## TASK STATEMENT
Each line of the records that includes "subsection" should be found and copied.

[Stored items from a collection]
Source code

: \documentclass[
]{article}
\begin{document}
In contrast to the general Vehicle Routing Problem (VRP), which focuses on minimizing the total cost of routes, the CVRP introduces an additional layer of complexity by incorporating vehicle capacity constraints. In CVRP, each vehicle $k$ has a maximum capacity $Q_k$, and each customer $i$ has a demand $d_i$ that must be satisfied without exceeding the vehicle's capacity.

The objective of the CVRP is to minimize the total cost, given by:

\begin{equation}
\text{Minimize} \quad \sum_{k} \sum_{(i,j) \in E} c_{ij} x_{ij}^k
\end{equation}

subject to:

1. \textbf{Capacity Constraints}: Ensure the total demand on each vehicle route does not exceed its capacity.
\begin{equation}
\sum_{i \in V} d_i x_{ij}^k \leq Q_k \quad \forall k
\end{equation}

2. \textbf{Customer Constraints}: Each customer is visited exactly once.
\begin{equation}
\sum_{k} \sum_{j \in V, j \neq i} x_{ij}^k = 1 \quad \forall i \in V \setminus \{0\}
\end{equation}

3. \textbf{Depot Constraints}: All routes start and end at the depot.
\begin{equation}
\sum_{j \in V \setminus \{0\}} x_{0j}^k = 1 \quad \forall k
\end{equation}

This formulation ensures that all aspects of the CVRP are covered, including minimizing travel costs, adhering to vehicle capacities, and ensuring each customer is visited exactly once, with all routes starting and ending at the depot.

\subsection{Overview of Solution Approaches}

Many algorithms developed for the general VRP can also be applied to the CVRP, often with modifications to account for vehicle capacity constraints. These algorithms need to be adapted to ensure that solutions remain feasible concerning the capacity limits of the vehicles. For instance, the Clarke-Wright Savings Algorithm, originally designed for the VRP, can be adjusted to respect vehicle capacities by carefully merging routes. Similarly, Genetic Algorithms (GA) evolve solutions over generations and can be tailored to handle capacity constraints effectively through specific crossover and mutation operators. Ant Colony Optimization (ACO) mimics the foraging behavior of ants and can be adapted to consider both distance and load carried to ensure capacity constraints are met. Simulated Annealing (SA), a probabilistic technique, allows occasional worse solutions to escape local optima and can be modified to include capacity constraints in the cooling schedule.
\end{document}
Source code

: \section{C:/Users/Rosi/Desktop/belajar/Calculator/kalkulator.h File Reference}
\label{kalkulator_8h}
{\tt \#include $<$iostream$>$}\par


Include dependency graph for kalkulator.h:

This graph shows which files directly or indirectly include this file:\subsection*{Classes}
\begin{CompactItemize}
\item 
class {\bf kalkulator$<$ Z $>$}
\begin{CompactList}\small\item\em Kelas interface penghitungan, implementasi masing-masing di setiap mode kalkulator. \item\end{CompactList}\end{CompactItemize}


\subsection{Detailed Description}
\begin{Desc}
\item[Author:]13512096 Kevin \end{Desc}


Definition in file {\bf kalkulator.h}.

## WRITTEN RESPONSE
\subsection{Overview of Solution Approaches}
This graph shows which files directly or indirectly include this file:\subsection*{Classes}
\subsection{Detailed Description}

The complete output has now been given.